Graphic recordings of sheet music do not fall under Art. 2 para. 2 (b) CopA. Apart from exceptions, they do not have any copyright protection themselves; they are only the communication form of the – potentially protected – music. However, when reproducing sheet music, it must be noted that if the music itself is protected by copyright, the corresponding sheet music may not be reproduced or only reproduced under certain conditions.
2.2.2 Musical and sound works
Pursuant to Art. 2 para. 2 (b) CopA, works of music (sound works, melodies, etc.) and other acoustic works enjoy copyright protection if they are intellectual creations with an individual character and are perceptible to the senses. However, the requirement for individuality is not very high, except when it just relates to banal sound sequences such as scales, chords, etc. Parts of a musical or sound work can also enjoy copyright protection. Such music parts can be melodies, for example. Melodies are typically self-contained tone sequences that are perceived as an independent musical form. They fulfil the requirement of individuality in most cases and thus enjoy copyright protection. This is different for a musical motif, the smallest meaningful musical unit, which can also consist of only two tones. It usually has insufficient individuality, which is why it cannot claim any copyright protection. The question of the copyright protection of parts of musical works has particular importance in connection with “sampling”, the use of parts of a musical piece, a melody or a motive for the composition of a new piece.
It is irrelevant for the work character of a sound work how long an acoustic work is or how many sounds it includes.
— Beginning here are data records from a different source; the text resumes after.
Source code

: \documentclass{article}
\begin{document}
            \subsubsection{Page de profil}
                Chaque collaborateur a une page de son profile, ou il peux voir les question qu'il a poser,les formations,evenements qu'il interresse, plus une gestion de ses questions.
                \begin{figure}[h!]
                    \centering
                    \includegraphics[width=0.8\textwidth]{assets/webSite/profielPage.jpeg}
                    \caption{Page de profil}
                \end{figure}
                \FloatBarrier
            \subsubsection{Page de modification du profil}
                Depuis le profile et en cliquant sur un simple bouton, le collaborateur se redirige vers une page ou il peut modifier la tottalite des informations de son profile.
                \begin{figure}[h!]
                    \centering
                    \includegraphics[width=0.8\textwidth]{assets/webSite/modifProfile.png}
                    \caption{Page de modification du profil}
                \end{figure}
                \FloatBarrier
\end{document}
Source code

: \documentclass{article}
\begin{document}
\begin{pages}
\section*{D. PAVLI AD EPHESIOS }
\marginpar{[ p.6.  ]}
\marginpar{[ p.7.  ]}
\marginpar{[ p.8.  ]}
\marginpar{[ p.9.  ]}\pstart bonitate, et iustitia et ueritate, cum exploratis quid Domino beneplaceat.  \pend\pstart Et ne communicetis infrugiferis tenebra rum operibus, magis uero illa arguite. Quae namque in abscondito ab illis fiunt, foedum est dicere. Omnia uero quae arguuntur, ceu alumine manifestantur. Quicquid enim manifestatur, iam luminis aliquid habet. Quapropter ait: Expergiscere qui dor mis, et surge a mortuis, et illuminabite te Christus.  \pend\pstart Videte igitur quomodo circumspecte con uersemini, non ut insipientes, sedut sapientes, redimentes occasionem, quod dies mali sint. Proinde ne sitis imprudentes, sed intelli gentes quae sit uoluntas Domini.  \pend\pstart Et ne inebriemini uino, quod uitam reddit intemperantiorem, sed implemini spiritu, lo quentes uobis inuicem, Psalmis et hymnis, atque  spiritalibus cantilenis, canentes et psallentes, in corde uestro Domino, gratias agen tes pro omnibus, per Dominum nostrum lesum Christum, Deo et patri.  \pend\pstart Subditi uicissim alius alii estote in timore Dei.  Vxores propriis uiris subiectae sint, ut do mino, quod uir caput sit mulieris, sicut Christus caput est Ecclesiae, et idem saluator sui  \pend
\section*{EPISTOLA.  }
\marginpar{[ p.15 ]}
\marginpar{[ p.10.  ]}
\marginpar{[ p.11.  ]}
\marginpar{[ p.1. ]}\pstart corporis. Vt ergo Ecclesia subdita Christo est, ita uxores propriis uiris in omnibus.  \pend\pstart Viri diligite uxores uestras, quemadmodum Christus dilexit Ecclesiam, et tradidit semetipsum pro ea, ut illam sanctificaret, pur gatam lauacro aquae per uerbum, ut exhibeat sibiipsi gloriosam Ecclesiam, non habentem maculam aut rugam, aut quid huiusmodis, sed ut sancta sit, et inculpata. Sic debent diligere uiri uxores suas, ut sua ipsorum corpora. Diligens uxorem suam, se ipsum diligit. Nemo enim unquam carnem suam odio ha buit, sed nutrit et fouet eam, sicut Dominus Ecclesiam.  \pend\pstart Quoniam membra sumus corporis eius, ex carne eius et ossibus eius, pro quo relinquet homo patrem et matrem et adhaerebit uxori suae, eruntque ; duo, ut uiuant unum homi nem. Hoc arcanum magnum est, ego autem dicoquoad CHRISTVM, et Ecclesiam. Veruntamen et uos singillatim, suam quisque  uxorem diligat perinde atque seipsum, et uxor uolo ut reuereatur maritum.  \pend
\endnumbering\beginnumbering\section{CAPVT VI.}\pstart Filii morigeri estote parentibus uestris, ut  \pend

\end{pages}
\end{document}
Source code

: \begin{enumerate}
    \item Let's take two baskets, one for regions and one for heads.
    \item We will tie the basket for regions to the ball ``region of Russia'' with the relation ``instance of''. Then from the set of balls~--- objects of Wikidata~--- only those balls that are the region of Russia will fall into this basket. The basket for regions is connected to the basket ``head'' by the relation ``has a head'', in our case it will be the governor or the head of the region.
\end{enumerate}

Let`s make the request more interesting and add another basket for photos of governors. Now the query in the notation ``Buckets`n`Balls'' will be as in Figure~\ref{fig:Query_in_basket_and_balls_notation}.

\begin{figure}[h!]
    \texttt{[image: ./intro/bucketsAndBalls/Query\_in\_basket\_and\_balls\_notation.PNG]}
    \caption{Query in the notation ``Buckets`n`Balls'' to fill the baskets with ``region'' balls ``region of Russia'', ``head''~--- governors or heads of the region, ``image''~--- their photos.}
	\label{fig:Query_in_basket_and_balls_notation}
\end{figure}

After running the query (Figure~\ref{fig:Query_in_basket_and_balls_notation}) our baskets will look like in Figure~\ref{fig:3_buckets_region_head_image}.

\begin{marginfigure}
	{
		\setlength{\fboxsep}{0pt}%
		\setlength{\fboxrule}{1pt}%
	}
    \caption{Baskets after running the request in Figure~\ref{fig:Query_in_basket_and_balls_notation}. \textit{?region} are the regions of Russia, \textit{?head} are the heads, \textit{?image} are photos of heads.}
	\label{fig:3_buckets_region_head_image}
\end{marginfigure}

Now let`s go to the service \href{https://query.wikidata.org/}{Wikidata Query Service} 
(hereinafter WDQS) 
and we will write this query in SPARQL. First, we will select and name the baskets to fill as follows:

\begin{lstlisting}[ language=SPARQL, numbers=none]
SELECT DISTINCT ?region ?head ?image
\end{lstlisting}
Furthermore, a musical work does not have to be written down in note form to be protected; the music must only be perceptible in acoustic terms; for example, it is sufficient if a street musician improvises a melody.
In the same way as the idea or the thought itself do not enjoy any independent copyright protection, rather only when these are cast in a form which is perceptible to the senses, a special musical style (e.g. blues, classical music, jazz, techno, etc.) or a musical theory alone is also not a legitimate work in itself. That means that a newly created musical style can also be used by others and further developed, for example, without requiring any consent (cf. a rather old but extremely good decision of the Federal Supreme Court: BGE 70 II 57 et seq. for further information).
A musical performance, a concert or other presentations of existing musical works are basically unprotected works within the meaning of Art. 2 para. 2 (b) CopA as they lack the required individuality. Simply said, anyone who sings a song from notes usually does this as any other person would do it. However, in individual cases, an interpretation of a musical work may be so unique and so characteristic of the composer that there is sufficient individuality to protect the interpretation. Then this is considered to be a derivative work of the original work (derivative work, Art. 3 CopA).
However, even if the efforts of singers, orchestras, musicians, conductors, sound engineers, etc. who present or interpret a musical work do not fall under Art. 2 para. 2 (b) CopA because of a lack of individuality, they are not totally without legal protection. Pursuant to Art. 33 et seq. CopA, performance artists enjoy what is known as protection of related rights. On the one hand, this gives them the right to decide who records their presentation, makes it perceptible elsewhere, forwards it, or who may copy it (Art. 33 para. 2 CopA). On the other hand, the performers have a right to remuneration from the related rights (Art. 35 CopA). Furthermore, related rights also guarantee personality rights for performers and the right to be recognised as such when they perform a work (Art. 33a CopA). In the same way as copyright protection, the protection of related rights also only exists for a certain period; however, the protection of related rights (Art. 39 CopA), which amounts to 50 years from the moment of performance, is shorter than the copyright protection period, which amounts to 70 years from the creation of a work (Art. 29 et seq. CopA).
Yes, but only with the permission of the affected owners of rights. Depending on the case, these are the author or the publishing house that holds the rights to the work, the record company that holds the rights to the recording, the phonogram company, any co-composers, etc.
As a derivative work, the remix itself enjoys individual copyright protection pursuant to (Art. 3 CopA) if it is an intellectual creation with an individual character and is perceptible to the senses pursuant to Art. 2 para. 1 CopA.
Basically, it actually requires the consent of the owner of rights of the original music title (composer, record and phonogram company, etc.). Sound sequences or melodies can also be copyright protected parts of musical compositions when they fulfil the conditions specified in Art. 2 para. 1 CopA (intellectual creations with an individual character and perceptible to the senses). This may regularly be the case during samplings because the used melodies or sound sequences from musical compositions are typically characteristic of the requisite piece, so that everyone recognises it in the sampling.
However: in a decision dated 31.5.2016 (Az. 1 BvR 1585/13), the German Federal Supreme Court permitted sampling without the specific consent of the author for reasons of constitutionally specified artistic freedom.
In the case of samples manufactured in Switzerland, the consent of the owner of rights should nevertheless be obtained as a precaution.